# [Source data]
───

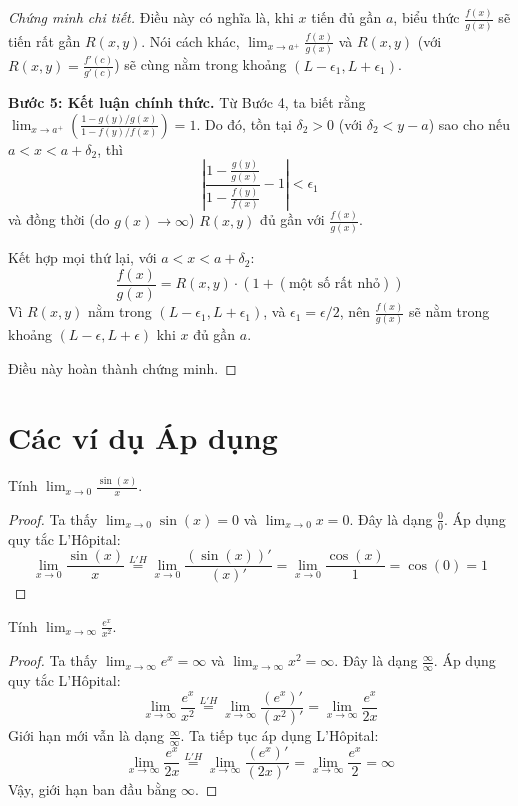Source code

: \begin{proof}[Chứng minh chi tiết]
Điều này có nghĩa là, khi $x$ tiến đủ gần $a$, biểu thức $\frac{f(x)}{g(x)}$ sẽ tiến rất gần $R(x, y)$.
Nói cách khác, $\lim_{x \to a^+} \frac{f(x)}{g(x)}$ và $R(x, y)$ (với $R(x, y) = \frac{f'(c)}{g'(c)}$) sẽ cùng nằm trong khoảng $(L - \epsilon_1, L + \epsilon_1)$.

\textbf{Bước 5: Kết luận chính thức.}
Từ Bước 4, ta biết rằng $\lim_{x \to a^+} \left( \frac{1 - g(y)/g(x)}{1 - f(y)/f(x)} \right) = 1$.
Do đó, tồn tại $\delta_2 > 0$ (với $\delta_2 < y - a$) sao cho nếu $a < x < a + \delta_2$, thì
$$ \left| \frac{1 - \frac{g(y)}{g(x)}}{1 - \frac{f(y)}{f(x)}} - 1 \right| < \epsilon_1 $$
và đồng thời (do $g(x) \to \infty$) $R(x, y)$ đủ gần với $\frac{f(x)}{g(x)}$.

Kết hợp mọi thứ lại, với $a < x < a + \delta_2$:
$$ \frac{f(x)}{g(x)} = R(x, y) \cdot \left( 1 + (\text{một số rất nhỏ}) \right) $$
Vì $R(x, y)$ nằm trong $(L - \epsilon_1, L + \epsilon_1)$, và $\epsilon_1 = \epsilon/2$, nên $\frac{f(x)}{g(x)}$ sẽ nằm trong khoảng $(L - \epsilon, L + \epsilon)$ khi $x$ đủ gần $a$.

Điều này hoàn thành chứng minh.
\end{proof}

\section{Các ví dụ Áp dụng}

\begin{example}
Tính $\lim_{x \to 0} \frac{\sin(x)}{x}$.
\begin{proof}
Ta thấy $\lim_{x \to 0} \sin(x) = 0$ và $\lim_{x \to 0} x = 0$. Đây là dạng $\frac{0}{0}$.
Áp dụng quy tắc L'Hôpital:
$$ \lim_{x \to 0} \frac{\sin(x)}{x} \overset{L'H}{=} \lim_{x \to 0} \frac{(\sin(x))'}{(x)'} = \lim_{x \to 0} \frac{\cos(x)}{1} = \cos(0) = 1 $$
\end{proof}
\end{example}

\begin{example}
Tính $\lim_{x \to \infty} \frac{e^x}{x^2}$.
\begin{proof}
Ta thấy $\lim_{x \to \infty} e^x = \infty$ và $\lim_{x \to \infty} x^2 = \infty$. Đây là dạng $\frac{\infty}{\infty}$.
Áp dụng quy tắc L'Hôpital:
$$ \lim_{x \to \infty} \frac{e^x}{x^2} \overset{L'H}{=} \lim_{x \to \infty} \frac{(e^x)'}{(x^2)'} = \lim_{x \to \infty} \frac{e^x}{2x} $$
Giới hạn mới vẫn là dạng $\frac{\infty}{\infty}$. Ta tiếp tục áp dụng L'Hôpital:
$$ \lim_{x \to \infty} \frac{e^x}{2x} \overset{L'H}{=} \lim_{x \to \infty} \frac{(e^x)'}{(2x)'} = \lim_{x \to \infty} \frac{e^x}{2} = \infty $$
Vậy, giới hạn ban đầu bằng $\infty$.
\end{proof}
\end{example}

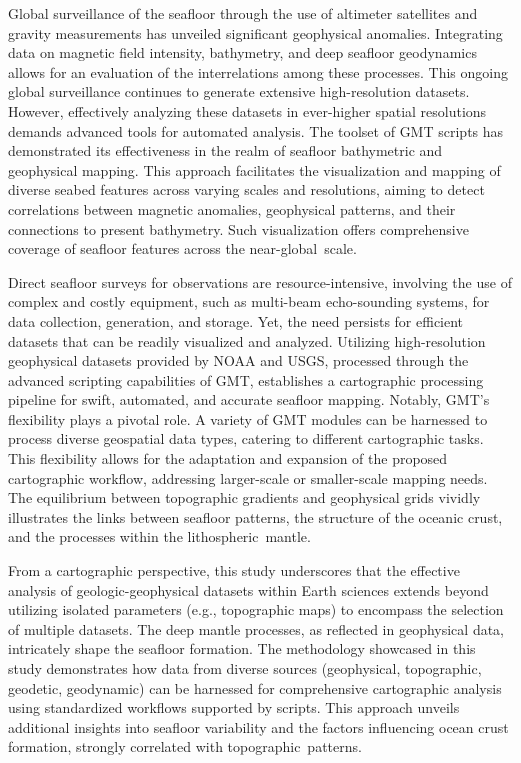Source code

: \documentclass[geomatics,article,accept,pdftex,moreauthors]{Definitions/mdpi}
\begin{document}
Global surveillance of the seafloor through the use of altimeter satellites and gravity measurements has unveiled significant geophysical anomalies. Integrating data on magnetic field intensity, bathymetry, and deep seafloor geodynamics allows for an evaluation of the interrelations among these processes. This ongoing global surveillance continues to generate extensive high-resolution datasets. However, effectively analyzing these datasets in ever-higher spatial resolutions demands advanced tools for automated analysis. The toolset of GMT scripts has demonstrated its effectiveness in the realm of seafloor bathymetric and geophysical mapping. This approach facilitates the visualization and mapping of diverse seabed features across varying scales and resolutions, aiming to detect correlations between magnetic anomalies, geophysical patterns, and their connections to present bathymetry. Such visualization offers comprehensive coverage of seafloor features across the near-global~scale.

Direct seafloor surveys for observations are resource-intensive, involving the use of complex and costly equipment, such as multi-beam echo-sounding systems, for data collection, generation, and storage. Yet, the need persists for efficient datasets that can be readily visualized and analyzed. Utilizing high-resolution geophysical datasets provided by NOAA and USGS, processed through the advanced scripting capabilities of GMT, establishes a cartographic processing pipeline for swift, automated, and accurate seafloor mapping. Notably, GMT's flexibility plays a pivotal role. A variety of GMT modules can be harnessed to process diverse geospatial data types, catering to different cartographic tasks. This flexibility allows for the adaptation and expansion of the proposed cartographic workflow, addressing larger-scale or smaller-scale mapping needs. The equilibrium between topographic gradients and geophysical grids vividly illustrates the links between seafloor patterns, the structure of the oceanic crust, and the processes within the lithospheric~mantle.

From a cartographic perspective, this study underscores that the effective analysis of geologic-geophysical datasets within Earth sciences extends beyond utilizing isolated parameters (e.g., topographic maps) to encompass the selection of multiple datasets. The deep mantle processes, as reflected in geophysical data, intricately shape the seafloor formation. The methodology showcased in this study demonstrates how data from diverse sources (geophysical, topographic, geodetic, geodynamic) can be harnessed for comprehensive cartographic analysis using standardized workflows supported by scripts. This approach unveils additional insights into seafloor variability and the factors influencing ocean crust formation, strongly correlated with topographic~patterns.
\end{document}

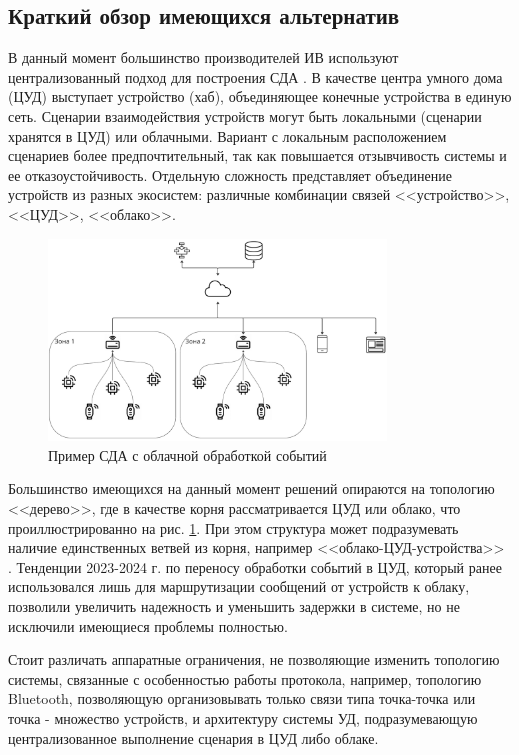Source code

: \documentclass[a4paper,12pt]{article}
\begin{document}
\subsection{Краткий обзор имеющихся альтернатив}
В данный момент большинство производителей ИВ используют централизованный подход для построения СДА \cite{Rus_alternative}. В качестве центра умного дома (ЦУД) выступает устройство (хаб), объединяющее конечные устройства в единую сеть. Сценарии взаимодействия устройств могут быть локальными (сценарии хранятся в ЦУД) или облачными. Вариант с локальным расположением сценариев более предпочтительный, так как повышается отзывчивость системы и ее отказоустойчивость. Отдельную сложность представляет объединение устройств из разных экосистем: различные комбинации связей <<устройство>>, <<ЦУД>>, <<облако>>.
\begin{figure}[h]
    \centering
    \includegraphics[width=0.8\textwidth]{images/Fig03.png}
    \caption{Пример СДА с облачной обработкой событий}
    \label{fig:cloud_event_processing}
\end{figure}

Большинство имеющихся на данный момент решений опираются на топологию <<дерево>>, где в качестве корня рассматривается ЦУД или облако, что проиллюстрированно на рис. \ref{fig:cloud_event_processing}. При этом структура может подразумевать наличие единственных ветвей из корня, например <<облако-ЦУД-устройства>> \cite{smart_home_review}. Тенденции 2023-2024 г. по переносу обработки событий в ЦУД, который ранее использовался лишь для маршрутизации сообщений от устройств к облаку, позволили увеличить надежность и уменьшить задержки в системе, но не исключили имеющиеся проблемы полностью.

Стоит различать аппаратные ограничения, не позволяющие изменить топологию системы, связанные с особенностью работы протокола, например, топологию Bluetooth, позволяющую организовывать только связи типа точка-точка или точка - множество устройств, и архитектуру системы УД, подразумевающую централизованное выполнение сценария в ЦУД либо облаке.
\end{document}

───

# [YOUR GOAL]
In the copy, every entry appears exactly as written above and no picture appears.

# [RESULT FOR THIS TASK]
Source code

: \begin{proof}[Chứng minh chi tiết]
Điều này có nghĩa là, khi $x$ tiến đủ gần $a$, biểu thức $\frac{f(x)}{g(x)}$ sẽ tiến rất gần $R(x, y)$.
Nói cách khác, $\lim_{x \to a^+} \frac{f(x)}{g(x)}$ và $R(x, y)$ (với $R(x, y) = \frac{f'(c)}{g'(c)}$) sẽ cùng nằm trong khoảng $(L - \epsilon_1, L + \epsilon_1)$.

\textbf{Bước 5: Kết luận chính thức.}
Từ Bước 4, ta biết rằng $\lim_{x \to a^+} \left( \frac{1 - g(y)/g(x)}{1 - f(y)/f(x)} \right) = 1$.
Do đó, tồn tại $\delta_2 > 0$ (với $\delta_2 < y - a$) sao cho nếu $a < x < a + \delta_2$, thì
$$ \left| \frac{1 - \frac{g(y)}{g(x)}}{1 - \frac{f(y)}{f(x)}} - 1 \right| < \epsilon_1 $$
và đồng thời (do $g(x) \to \infty$) $R(x, y)$ đủ gần với $\frac{f(x)}{g(x)}$.

Kết hợp mọi thứ lại, với $a < x < a + \delta_2$:
$$ \frac{f(x)}{g(x)} = R(x, y) \cdot \left( 1 + (\text{một số rất nhỏ}) \right) $$
Vì $R(x, y)$ nằm trong $(L - \epsilon_1, L + \epsilon_1)$, và $\epsilon_1 = \epsilon/2$, nên $\frac{f(x)}{g(x)}$ sẽ nằm trong khoảng $(L - \epsilon, L + \epsilon)$ khi $x$ đủ gần $a$.

Điều này hoàn thành chứng minh.
\end{proof}

\section{Các ví dụ Áp dụng}

\begin{example}
Tính $\lim_{x \to 0} \frac{\sin(x)}{x}$.
\begin{proof}
Ta thấy $\lim_{x \to 0} \sin(x) = 0$ và $\lim_{x \to 0} x = 0$. Đây là dạng $\frac{0}{0}$.
Áp dụng quy tắc L'Hôpital:
$$ \lim_{x \to 0} \frac{\sin(x)}{x} \overset{L'H}{=} \lim_{x \to 0} \frac{(\sin(x))'}{(x)'} = \lim_{x \to 0} \frac{\cos(x)}{1} = \cos(0) = 1 $$
\end{proof}
\end{example}

\begin{example}
Tính $\lim_{x \to \infty} \frac{e^x}{x^2}$.
\begin{proof}
Ta thấy $\lim_{x \to \infty} e^x = \infty$ và $\lim_{x \to \infty} x^2 = \infty$. Đây là dạng $\frac{\infty}{\infty}$.
Áp dụng quy tắc L'Hôpital:
$$ \lim_{x \to \infty} \frac{e^x}{x^2} \overset{L'H}{=} \lim_{x \to \infty} \frac{(e^x)'}{(x^2)'} = \lim_{x \to \infty} \frac{e^x}{2x} $$
Giới hạn mới vẫn là dạng $\frac{\infty}{\infty}$. Ta tiếp tục áp dụng L'Hôpital:
$$ \lim_{x \to \infty} \frac{e^x}{2x} \overset{L'H}{=} \lim_{x \to \infty} \frac{(e^x)'}{(2x)'} = \lim_{x \to \infty} \frac{e^x}{2} = \infty $$
Vậy, giới hạn ban đầu bằng $\infty$.
\end{proof}
\end{example}

Source code

: \documentclass[geomatics,article,accept,pdftex,moreauthors]{Definitions/mdpi}
\begin{document}
Global surveillance of the seafloor through the use of altimeter satellites and gravity measurements has unveiled significant geophysical anomalies. Integrating data on magnetic field intensity, bathymetry, and deep seafloor geodynamics allows for an evaluation of the interrelations among these processes. This ongoing global surveillance continues to generate extensive high-resolution datasets. However, effectively analyzing these datasets in ever-higher spatial resolutions demands advanced tools for automated analysis. The toolset of GMT scripts has demonstrated its effectiveness in the realm of seafloor bathymetric and geophysical mapping. This approach facilitates the visualization and mapping of diverse seabed features across varying scales and resolutions, aiming to detect correlations between magnetic anomalies, geophysical patterns, and their connections to present bathymetry. Such visualization offers comprehensive coverage of seafloor features across the near-global~scale.

Direct seafloor surveys for observations are resource-intensive, involving the use of complex and costly equipment, such as multi-beam echo-sounding systems, for data collection, generation, and storage. Yet, the need persists for efficient datasets that can be readily visualized and analyzed. Utilizing high-resolution geophysical datasets provided by NOAA and USGS, processed through the advanced scripting capabilities of GMT, establishes a cartographic processing pipeline for swift, automated, and accurate seafloor mapping. Notably, GMT's flexibility plays a pivotal role. A variety of GMT modules can be harnessed to process diverse geospatial data types, catering to different cartographic tasks. This flexibility allows for the adaptation and expansion of the proposed cartographic workflow, addressing larger-scale or smaller-scale mapping needs. The equilibrium between topographic gradients and geophysical grids vividly illustrates the links between seafloor patterns, the structure of the oceanic crust, and the processes within the lithospheric~mantle.

From a cartographic perspective, this study underscores that the effective analysis of geologic-geophysical datasets within Earth sciences extends beyond utilizing isolated parameters (e.g., topographic maps) to encompass the selection of multiple datasets. The deep mantle processes, as reflected in geophysical data, intricately shape the seafloor formation. The methodology showcased in this study demonstrates how data from diverse sources (geophysical, topographic, geodetic, geodynamic) can be harnessed for comprehensive cartographic analysis using standardized workflows supported by scripts. This approach unveils additional insights into seafloor variability and the factors influencing ocean crust formation, strongly correlated with topographic~patterns.
\end{document}

Source code

: \documentclass[a4paper,12pt]{article}
\begin{document}
\subsection{Краткий обзор имеющихся альтернатив}
В данный момент большинство производителей ИВ используют централизованный подход для построения СДА \cite{Rus_alternative}. В качестве центра умного дома (ЦУД) выступает устройство (хаб), объединяющее конечные устройства в единую сеть. Сценарии взаимодействия устройств могут быть локальными (сценарии хранятся в ЦУД) или облачными. Вариант с локальным расположением сценариев более предпочтительный, так как повышается отзывчивость системы и ее отказоустойчивость. Отдельную сложность представляет объединение устройств из разных экосистем: различные комбинации связей <<устройство>>, <<ЦУД>>, <<облако>>.
\begin{figure}[h]
    \centering
    \includegraphics[width=0.8\textwidth]{images/Fig03.png}
    \caption{Пример СДА с облачной обработкой событий}
    \label{fig:cloud_event_processing}
\end{figure}

Большинство имеющихся на данный момент решений опираются на топологию <<дерево>>, где в качестве корня рассматривается ЦУД или облако, что проиллюстрированно на рис. \ref{fig:cloud_event_processing}. При этом структура может подразумевать наличие единственных ветвей из корня, например <<облако-ЦУД-устройства>> \cite{smart_home_review}. Тенденции 2023-2024 г. по переносу обработки событий в ЦУД, который ранее использовался лишь для маршрутизации сообщений от устройств к облаку, позволили увеличить надежность и уменьшить задержки в системе, но не исключили имеющиеся проблемы полностью.

Стоит различать аппаратные ограничения, не позволяющие изменить топологию системы, связанные с особенностью работы протокола, например, топологию Bluetooth, позволяющую организовывать только связи типа точка-точка или точка - множество устройств, и архитектуру системы УД, подразумевающую централизованное выполнение сценария в ЦУД либо облаке.
\end{document}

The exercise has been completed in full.